JERUSALEM — The same negotiators, the same issues, a familiar venue: The sense of deja vu is overwhelming as Israelis and Palestinians start Wednesday on their third attempt in 13 years to draw a border between them.

But they face even longer odds than in the last round, which ended in 2008.

Since then, at least 40,000 more Israelis have settled in areas the Palestinians want for a state, making it even harder to partition the land. The chaos of the Arab Spring has bolstered Israeli demands for ironclad security guarantees, such as troop deployments along Palestine’s future border, widening a dispute that seemed near resolution five years ago.

The talks come after months of prodding by U.S. Secretary of State John Kerry, who made six visits to the region since taking office in his bid to bring together Palestinian President Mahmoud Abbas and Israeli Prime Minister Benjamin Netanyahu. together

Despite U.S. cheerleading, expectations have been low on both sides. Ahead of Wednesday’s talks at Jerusalem’s King David Hotel, the atmosphere soured further after Israel said in a series of announcements in the past week that it is advancing plans for more than 3,000 new homes for Jews in the occupied West Bank and east Jerusalem.

“It’s not just deliberate sabotage of the talks, but really the destruction of the outcome,” said senior Palestinian official Hanan Ashrawi. “Israel has transformed the negotiations into a cover and a license to steal land.”

Israel argued that it’s mainly building in areas it wants to keep in any border deal. “This construction that has been authorized in no way changes the final map of peace,” said government spokesman Mark Regev.

In Israel, attention focused on anguish over the expected release Tuesday of 26 long-held Palestinian prisoners, part of a U.S.-brokered deal that persuaded the Palestinians to resume negotiations. In all, 104 veteran prisoners are to be freed in four stages, depending on progress in the border talks, for which the U.S. has allotted nine months.

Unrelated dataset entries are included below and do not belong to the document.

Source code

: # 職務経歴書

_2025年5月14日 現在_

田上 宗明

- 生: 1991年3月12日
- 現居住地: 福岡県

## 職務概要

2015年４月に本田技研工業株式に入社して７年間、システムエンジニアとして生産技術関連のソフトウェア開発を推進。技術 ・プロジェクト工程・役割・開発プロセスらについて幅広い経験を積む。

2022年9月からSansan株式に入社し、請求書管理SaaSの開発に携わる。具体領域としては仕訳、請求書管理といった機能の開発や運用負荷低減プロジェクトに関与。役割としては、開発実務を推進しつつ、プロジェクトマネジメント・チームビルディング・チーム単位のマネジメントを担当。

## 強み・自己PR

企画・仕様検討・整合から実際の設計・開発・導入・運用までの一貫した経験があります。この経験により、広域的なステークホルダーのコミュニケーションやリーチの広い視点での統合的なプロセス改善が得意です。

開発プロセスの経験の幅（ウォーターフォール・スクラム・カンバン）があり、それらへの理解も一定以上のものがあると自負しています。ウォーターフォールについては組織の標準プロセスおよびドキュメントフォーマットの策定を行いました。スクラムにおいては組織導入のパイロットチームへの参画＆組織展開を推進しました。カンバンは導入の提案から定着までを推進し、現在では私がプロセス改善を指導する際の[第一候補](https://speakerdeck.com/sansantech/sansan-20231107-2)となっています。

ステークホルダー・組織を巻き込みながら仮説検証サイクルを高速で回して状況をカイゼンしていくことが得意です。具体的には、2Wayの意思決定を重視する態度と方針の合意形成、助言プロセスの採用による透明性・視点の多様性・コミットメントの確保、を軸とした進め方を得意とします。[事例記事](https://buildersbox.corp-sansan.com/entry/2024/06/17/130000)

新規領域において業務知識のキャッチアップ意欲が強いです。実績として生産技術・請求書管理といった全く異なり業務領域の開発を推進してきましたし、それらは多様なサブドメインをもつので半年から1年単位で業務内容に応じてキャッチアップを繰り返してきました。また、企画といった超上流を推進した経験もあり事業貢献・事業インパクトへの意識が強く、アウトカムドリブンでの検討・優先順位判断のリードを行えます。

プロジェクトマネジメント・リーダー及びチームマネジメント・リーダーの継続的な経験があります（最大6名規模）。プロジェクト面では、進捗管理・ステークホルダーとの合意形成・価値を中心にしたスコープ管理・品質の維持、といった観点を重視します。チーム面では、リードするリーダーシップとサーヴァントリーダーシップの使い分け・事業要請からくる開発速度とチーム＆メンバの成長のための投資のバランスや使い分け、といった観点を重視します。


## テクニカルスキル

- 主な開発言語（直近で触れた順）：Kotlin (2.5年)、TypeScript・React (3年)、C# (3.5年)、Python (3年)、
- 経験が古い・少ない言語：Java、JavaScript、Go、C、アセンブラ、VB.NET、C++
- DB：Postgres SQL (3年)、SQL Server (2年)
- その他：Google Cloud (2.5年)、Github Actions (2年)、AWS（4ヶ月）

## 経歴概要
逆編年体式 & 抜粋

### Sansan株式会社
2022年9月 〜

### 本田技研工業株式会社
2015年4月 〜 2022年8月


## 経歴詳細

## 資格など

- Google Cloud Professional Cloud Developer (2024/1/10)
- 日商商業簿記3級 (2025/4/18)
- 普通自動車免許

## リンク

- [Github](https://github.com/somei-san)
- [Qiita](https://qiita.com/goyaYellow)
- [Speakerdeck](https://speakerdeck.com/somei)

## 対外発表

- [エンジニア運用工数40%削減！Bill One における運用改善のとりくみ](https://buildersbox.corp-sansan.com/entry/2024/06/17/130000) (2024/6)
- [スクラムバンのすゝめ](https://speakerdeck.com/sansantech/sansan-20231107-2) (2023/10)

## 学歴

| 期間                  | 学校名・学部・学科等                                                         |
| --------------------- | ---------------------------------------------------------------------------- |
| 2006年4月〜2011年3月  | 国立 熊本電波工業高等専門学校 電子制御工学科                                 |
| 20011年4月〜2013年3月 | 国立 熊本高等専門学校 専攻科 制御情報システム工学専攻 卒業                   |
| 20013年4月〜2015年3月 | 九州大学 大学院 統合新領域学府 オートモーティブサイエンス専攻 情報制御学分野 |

Most of the prisoners have already served more than 20 years, many for deadly attacks on Israelis. Angry relatives of some of the victims spoke on TV and radio news programs, protesting the release of convicted killers in what they considered a pointless gesture. Israel’s Supreme Court on Tuesday rejected their appeal, clearing the way for the release.

The negotiators meeting Wednesday — Justice Minister Tzipi Livni and Netanyahu aide Yitzhak Molcho for Israel, and Abbas advisers Saeb Erekat and Mohammed Shtayyeh for the Palestinians — have spent countless hours with each other in previous talks and are familiar with the issues down to the tiniest detail.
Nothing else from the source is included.